▸ **Supplied data**
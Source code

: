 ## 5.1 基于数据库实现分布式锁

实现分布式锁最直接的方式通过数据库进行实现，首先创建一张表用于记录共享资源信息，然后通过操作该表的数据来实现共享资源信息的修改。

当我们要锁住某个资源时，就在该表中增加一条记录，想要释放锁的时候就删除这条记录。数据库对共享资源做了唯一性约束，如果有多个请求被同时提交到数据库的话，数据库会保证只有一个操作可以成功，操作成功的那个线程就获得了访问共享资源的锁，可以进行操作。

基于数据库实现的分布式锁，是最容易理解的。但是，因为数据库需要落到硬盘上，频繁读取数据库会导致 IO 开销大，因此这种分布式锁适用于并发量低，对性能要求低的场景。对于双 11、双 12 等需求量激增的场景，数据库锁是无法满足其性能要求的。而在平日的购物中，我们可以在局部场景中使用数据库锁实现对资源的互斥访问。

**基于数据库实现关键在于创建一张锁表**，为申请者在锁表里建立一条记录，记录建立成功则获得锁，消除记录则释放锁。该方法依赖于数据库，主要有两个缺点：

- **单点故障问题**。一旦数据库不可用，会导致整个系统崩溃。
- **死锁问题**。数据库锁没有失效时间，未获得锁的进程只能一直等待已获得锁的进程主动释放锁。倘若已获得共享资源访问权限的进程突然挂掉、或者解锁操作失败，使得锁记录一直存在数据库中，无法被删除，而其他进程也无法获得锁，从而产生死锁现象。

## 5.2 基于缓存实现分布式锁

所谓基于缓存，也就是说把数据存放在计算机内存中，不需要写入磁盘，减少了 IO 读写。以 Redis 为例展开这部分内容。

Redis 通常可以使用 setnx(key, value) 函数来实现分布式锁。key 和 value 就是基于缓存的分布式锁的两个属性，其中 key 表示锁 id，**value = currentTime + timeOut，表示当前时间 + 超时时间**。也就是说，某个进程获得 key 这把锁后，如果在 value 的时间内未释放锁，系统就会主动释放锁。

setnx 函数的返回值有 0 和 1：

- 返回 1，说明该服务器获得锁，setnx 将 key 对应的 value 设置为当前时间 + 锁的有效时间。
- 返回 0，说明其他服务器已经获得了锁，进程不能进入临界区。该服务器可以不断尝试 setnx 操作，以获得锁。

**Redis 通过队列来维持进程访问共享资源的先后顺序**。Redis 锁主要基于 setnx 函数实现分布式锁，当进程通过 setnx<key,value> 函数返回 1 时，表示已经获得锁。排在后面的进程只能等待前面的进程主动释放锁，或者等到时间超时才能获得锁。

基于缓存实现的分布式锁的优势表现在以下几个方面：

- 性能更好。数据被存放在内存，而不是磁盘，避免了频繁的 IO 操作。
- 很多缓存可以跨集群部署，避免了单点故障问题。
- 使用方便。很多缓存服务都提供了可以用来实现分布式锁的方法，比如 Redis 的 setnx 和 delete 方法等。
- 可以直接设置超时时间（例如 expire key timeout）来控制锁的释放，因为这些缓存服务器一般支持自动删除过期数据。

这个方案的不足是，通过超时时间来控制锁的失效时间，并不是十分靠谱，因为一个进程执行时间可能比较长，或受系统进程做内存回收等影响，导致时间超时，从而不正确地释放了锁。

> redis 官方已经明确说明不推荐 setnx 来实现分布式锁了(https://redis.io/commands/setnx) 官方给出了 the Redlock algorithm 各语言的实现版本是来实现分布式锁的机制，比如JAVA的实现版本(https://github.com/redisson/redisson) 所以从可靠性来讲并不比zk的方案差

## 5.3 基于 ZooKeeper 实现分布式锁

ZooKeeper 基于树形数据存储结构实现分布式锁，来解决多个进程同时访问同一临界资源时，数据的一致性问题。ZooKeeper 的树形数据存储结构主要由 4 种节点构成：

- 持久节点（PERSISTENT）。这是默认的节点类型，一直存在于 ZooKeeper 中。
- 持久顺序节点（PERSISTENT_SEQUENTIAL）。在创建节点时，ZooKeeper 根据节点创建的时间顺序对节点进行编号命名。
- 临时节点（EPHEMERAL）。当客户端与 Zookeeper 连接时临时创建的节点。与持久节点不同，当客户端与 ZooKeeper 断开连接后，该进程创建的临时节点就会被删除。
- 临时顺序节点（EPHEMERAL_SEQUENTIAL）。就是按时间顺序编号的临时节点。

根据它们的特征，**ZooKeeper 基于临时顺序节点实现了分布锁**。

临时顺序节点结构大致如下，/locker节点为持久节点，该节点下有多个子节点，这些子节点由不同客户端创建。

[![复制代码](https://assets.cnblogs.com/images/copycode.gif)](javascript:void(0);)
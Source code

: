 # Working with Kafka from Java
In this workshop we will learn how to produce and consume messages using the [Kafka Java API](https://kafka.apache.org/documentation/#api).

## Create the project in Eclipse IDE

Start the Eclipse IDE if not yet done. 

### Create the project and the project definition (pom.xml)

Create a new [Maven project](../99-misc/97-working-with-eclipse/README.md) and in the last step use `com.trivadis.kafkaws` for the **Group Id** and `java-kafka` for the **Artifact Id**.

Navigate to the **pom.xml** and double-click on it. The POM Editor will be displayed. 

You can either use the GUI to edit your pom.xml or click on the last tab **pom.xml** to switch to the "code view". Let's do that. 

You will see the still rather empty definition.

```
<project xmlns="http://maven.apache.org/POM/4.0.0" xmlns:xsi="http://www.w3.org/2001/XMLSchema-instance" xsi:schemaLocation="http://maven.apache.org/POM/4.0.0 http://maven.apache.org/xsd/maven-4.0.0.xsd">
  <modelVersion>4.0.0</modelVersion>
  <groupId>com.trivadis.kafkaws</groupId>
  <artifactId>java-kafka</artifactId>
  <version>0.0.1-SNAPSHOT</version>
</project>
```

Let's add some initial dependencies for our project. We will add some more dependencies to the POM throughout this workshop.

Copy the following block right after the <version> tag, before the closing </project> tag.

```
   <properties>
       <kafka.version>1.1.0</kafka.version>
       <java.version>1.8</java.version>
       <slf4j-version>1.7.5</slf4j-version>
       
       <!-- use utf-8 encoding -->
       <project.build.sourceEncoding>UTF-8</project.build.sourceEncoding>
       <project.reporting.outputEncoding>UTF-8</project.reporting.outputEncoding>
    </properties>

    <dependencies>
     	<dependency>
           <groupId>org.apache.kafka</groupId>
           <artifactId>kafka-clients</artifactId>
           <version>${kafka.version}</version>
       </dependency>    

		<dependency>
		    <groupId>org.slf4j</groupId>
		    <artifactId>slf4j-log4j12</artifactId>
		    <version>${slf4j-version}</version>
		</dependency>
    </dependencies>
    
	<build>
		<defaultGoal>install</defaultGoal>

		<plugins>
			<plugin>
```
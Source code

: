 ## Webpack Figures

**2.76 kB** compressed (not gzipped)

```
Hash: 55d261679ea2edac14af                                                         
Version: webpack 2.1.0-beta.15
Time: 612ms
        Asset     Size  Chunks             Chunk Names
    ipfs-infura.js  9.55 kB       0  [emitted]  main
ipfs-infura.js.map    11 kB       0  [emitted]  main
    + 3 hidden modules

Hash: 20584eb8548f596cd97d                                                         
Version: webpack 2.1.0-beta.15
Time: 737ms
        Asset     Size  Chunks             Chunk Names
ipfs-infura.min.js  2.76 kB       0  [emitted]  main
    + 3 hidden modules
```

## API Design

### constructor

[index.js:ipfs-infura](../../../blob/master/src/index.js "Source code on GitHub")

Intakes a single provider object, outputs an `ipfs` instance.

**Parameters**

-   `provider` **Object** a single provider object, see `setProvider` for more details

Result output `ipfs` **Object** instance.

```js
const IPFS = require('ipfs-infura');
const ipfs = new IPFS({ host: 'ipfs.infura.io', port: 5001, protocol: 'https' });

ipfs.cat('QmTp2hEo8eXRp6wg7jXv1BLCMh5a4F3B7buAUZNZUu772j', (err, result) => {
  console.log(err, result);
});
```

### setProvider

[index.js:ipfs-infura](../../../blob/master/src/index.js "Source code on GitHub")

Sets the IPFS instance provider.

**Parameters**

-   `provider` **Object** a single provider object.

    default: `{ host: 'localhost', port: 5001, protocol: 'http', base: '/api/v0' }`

▸ **Prompt**
With the line holding "## 5.2 基于缓存实现分布式锁" as the first and the line holding "### Create the" as the last, please transcribe exactly the lines of the material above in that range and nothing else.

▸ **Solution below**
## 5.2 基于缓存实现分布式锁

所谓基于缓存，也就是说把数据存放在计算机内存中，不需要写入磁盘，减少了 IO 读写。以 Redis 为例展开这部分内容。

Redis 通常可以使用 setnx(key, value) 函数来实现分布式锁。key 和 value 就是基于缓存的分布式锁的两个属性，其中 key 表示锁 id，**value = currentTime + timeOut，表示当前时间 + 超时时间**。也就是说，某个进程获得 key 这把锁后，如果在 value 的时间内未释放锁，系统就会主动释放锁。

setnx 函数的返回值有 0 和 1：

- 返回 1，说明该服务器获得锁，setnx 将 key 对应的 value 设置为当前时间 + 锁的有效时间。
- 返回 0，说明其他服务器已经获得了锁，进程不能进入临界区。该服务器可以不断尝试 setnx 操作，以获得锁。

**Redis 通过队列来维持进程访问共享资源的先后顺序**。Redis 锁主要基于 setnx 函数实现分布式锁，当进程通过 setnx<key,value> 函数返回 1 时，表示已经获得锁。排在后面的进程只能等待前面的进程主动释放锁，或者等到时间超时才能获得锁。

基于缓存实现的分布式锁的优势表现在以下几个方面：

- 性能更好。数据被存放在内存，而不是磁盘，避免了频繁的 IO 操作。
- 很多缓存可以跨集群部署，避免了单点故障问题。
- 使用方便。很多缓存服务都提供了可以用来实现分布式锁的方法，比如 Redis 的 setnx 和 delete 方法等。
- 可以直接设置超时时间（例如 expire key timeout）来控制锁的释放，因为这些缓存服务器一般支持自动删除过期数据。

这个方案的不足是，通过超时时间来控制锁的失效时间，并不是十分靠谱，因为一个进程执行时间可能比较长，或受系统进程做内存回收等影响，导致时间超时，从而不正确地释放了锁。

> redis 官方已经明确说明不推荐 setnx 来实现分布式锁了(https://redis.io/commands/setnx) 官方给出了 the Redlock algorithm 各语言的实现版本是来实现分布式锁的机制，比如JAVA的实现版本(https://github.com/redisson/redisson) 所以从可靠性来讲并不比zk的方案差

## 5.3 基于 ZooKeeper 实现分布式锁

ZooKeeper 基于树形数据存储结构实现分布式锁，来解决多个进程同时访问同一临界资源时，数据的一致性问题。ZooKeeper 的树形数据存储结构主要由 4 种节点构成：

- 持久节点（PERSISTENT）。这是默认的节点类型，一直存在于 ZooKeeper 中。
- 持久顺序节点（PERSISTENT_SEQUENTIAL）。在创建节点时，ZooKeeper 根据节点创建的时间顺序对节点进行编号命名。
- 临时节点（EPHEMERAL）。当客户端与 Zookeeper 连接时临时创建的节点。与持久节点不同，当客户端与 ZooKeeper 断开连接后，该进程创建的临时节点就会被删除。
- 临时顺序节点（EPHEMERAL_SEQUENTIAL）。就是按时间顺序编号的临时节点。

根据它们的特征，**ZooKeeper 基于临时顺序节点实现了分布锁**。

临时顺序节点结构大致如下，/locker节点为持久节点，该节点下有多个子节点，这些子节点由不同客户端创建。

[![复制代码](https://assets.cnblogs.com/images/copycode.gif)](javascript:void(0);)
Source code

: # Working with Kafka from Java
In this workshop we will learn how to produce and consume messages using the [Kafka Java API](https://kafka.apache.org/documentation/#api).

## Create the project in Eclipse IDE

Start the Eclipse IDE if not yet done. 

### Create the project and the project definition (pom.xml)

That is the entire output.